Hezbut Tawheed
- Logo of Hezbut Tawheed
- Formation: 16 February 1995; 31 years ago
- Founder: Muhammad Bayazeed Khan Panni
- Founded at: Daud Mahal, Karatia, Tangail
- Type: Religious organization
- Purpose: Islamic Reformism Modernism Quranism
- Headquarters: Dhaka, Bangladesh
- Location: Bangladesh;
- Emam: Hossain Mohammad Salim
- Website: hezbuttawheed.org

= Hezbut Tawheed =

Bangladeshi religious reform movement

Hezbut Tawheed (হেযবুত তওহীদ) is an Islamic reformist religious organization based in Bangladesh which has been blacklisted by Bangladeshi law enforcement forces for alleged militant involvement. The organisation has been widely criticised for preaching Quranist ideology in Bangladesh.

== History ==
Muhammad Bayazeed Khan Panni, the head of the Panni family from Tangail, founded Hezbut Tawheed on 16 February 1995 and served as its imam.

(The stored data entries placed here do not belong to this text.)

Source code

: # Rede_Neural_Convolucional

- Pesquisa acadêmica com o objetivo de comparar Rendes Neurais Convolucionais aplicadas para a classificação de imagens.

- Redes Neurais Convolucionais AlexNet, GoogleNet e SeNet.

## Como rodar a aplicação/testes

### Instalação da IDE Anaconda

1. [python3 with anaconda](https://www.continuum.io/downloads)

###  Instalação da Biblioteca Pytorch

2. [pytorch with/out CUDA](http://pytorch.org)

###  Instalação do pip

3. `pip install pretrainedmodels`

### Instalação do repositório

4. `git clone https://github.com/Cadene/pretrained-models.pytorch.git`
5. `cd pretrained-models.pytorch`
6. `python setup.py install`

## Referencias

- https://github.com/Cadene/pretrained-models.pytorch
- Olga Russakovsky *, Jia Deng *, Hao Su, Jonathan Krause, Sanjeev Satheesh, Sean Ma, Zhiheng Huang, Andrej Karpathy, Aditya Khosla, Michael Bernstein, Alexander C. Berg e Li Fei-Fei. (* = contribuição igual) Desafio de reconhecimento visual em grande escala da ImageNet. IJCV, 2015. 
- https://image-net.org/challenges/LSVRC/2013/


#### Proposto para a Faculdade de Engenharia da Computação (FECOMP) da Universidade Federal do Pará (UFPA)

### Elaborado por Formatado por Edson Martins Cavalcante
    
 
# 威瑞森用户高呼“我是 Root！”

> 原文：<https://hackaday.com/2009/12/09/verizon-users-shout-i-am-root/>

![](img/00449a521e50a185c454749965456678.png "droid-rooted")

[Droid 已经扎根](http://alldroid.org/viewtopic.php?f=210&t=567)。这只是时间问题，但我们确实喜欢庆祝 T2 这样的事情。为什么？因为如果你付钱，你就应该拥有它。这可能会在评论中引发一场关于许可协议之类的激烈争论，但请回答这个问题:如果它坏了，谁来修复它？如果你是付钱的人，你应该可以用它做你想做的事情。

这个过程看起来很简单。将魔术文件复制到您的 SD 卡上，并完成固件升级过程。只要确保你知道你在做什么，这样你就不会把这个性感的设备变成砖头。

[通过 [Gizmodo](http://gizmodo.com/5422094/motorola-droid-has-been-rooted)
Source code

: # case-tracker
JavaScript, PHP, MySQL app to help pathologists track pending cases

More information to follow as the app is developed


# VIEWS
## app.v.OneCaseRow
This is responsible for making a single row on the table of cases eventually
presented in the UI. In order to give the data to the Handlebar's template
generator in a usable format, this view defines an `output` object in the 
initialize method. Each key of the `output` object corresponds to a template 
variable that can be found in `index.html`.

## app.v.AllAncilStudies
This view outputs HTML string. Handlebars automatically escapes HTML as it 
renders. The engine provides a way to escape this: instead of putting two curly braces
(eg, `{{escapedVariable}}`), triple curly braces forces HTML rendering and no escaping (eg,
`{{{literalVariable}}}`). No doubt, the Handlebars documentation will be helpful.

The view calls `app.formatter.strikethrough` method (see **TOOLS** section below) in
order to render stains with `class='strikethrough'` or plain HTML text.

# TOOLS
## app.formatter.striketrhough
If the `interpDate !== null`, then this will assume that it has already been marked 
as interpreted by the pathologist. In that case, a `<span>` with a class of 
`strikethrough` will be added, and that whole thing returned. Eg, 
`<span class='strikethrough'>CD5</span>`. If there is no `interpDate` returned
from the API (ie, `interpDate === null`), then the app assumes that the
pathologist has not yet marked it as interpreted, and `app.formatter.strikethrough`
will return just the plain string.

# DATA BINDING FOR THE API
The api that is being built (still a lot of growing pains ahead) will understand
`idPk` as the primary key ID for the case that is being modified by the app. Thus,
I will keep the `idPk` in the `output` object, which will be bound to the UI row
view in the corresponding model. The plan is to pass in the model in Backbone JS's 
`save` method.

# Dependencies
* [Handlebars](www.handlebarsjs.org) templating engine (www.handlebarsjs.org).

After the death of Panni in 2012, Hossain Mohammad Salim from the Noakhali District took oath as the Emam of the organization. According to its website, it has offices and organizational activities in all the districts of Bangladesh.

== Controversy ==
Despite claims that the organisation is working against militancy and communalism, the group was blacklisted by Bangladeshi law enforcing agencies in 2008 for association with militants. Bangladesh Bank also issued a warning to the banking sectors of Bangladesh against joining any programmes organised by the group or its associated bodies.

The organisation has been criticised for publishing and preaching Quranist ideology.